§ **EXERCISE REQUIREMENTS**
Reproduce, exactly as they appear, the line containing "3. **AgentCore ログの確認**" and every line after it, ending with the last line of the records.

Dataset entries
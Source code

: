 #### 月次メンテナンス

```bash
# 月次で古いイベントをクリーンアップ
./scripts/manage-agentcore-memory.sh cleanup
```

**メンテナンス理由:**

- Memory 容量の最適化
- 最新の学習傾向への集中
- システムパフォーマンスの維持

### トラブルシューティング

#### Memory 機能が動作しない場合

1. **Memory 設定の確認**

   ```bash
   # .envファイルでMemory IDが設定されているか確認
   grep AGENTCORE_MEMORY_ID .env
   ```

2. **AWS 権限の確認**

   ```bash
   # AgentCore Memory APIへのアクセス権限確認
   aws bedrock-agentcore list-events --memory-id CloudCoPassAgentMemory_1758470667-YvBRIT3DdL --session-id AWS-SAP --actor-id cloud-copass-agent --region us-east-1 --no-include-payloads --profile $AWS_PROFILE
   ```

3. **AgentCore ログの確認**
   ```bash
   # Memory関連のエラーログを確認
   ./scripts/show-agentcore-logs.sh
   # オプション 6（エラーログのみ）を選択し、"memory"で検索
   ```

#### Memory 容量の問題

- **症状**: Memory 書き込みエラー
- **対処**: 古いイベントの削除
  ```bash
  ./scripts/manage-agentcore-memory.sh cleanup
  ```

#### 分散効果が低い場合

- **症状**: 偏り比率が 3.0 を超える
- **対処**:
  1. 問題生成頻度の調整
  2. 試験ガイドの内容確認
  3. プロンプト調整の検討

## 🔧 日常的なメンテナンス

§ **TASK RESULT**
3. **AgentCore ログの確認**
   ```bash
   # Memory関連のエラーログを確認
   ./scripts/show-agentcore-logs.sh
   # オプション 6（エラーログのみ）を選択し、"memory"で検索
   ```

#### Memory 容量の問題

- **症状**: Memory 書き込みエラー
- **対処**: 古いイベントの削除
  ```bash
  ./scripts/manage-agentcore-memory.sh cleanup
  ```

#### 分散効果が低い場合

- **症状**: 偏り比率が 3.0 を超える
- **対処**:
  1. 問題生成頻度の調整
  2. 試験ガイドの内容確認
  3. プロンプト調整の検討

## 🔧 日常的なメンテナンス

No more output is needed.